**What you should do**
Reproduce each record below in full, word for word, without images.

**Saved entries**

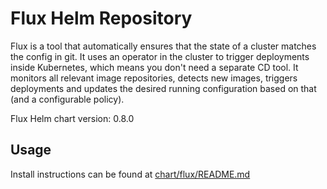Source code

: # Flux Helm Repository

Flux is a tool that automatically ensures that the state of a cluster matches the config in git. 
It uses an operator in the cluster to trigger deployments inside Kubernetes, which means you don't need a separate CD tool. 
It monitors all relevant image repositories, detects new images, triggers deployments and updates the desired running
configuration based on that (and a configurable policy).

Flux Helm chart version: 0.8.0

## Usage

Install instructions can be found at [chart/flux/README.md](https://github.com/weaveworks/flux/blob/master/chart/flux/README.md)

**Reply to the task**
Source code

: # Flux Helm Repository

Flux is a tool that automatically ensures that the state of a cluster matches the config in git. 
It uses an operator in the cluster to trigger deployments inside Kubernetes, which means you don't need a separate CD tool. 
It monitors all relevant image repositories, detects new images, triggers deployments and updates the desired running
configuration based on that (and a configurable policy).

Flux Helm chart version: 0.8.0

## Usage

Install instructions can be found at [chart/flux/README.md](https://github.com/weaveworks/flux/blob/master/chart/flux/README.md)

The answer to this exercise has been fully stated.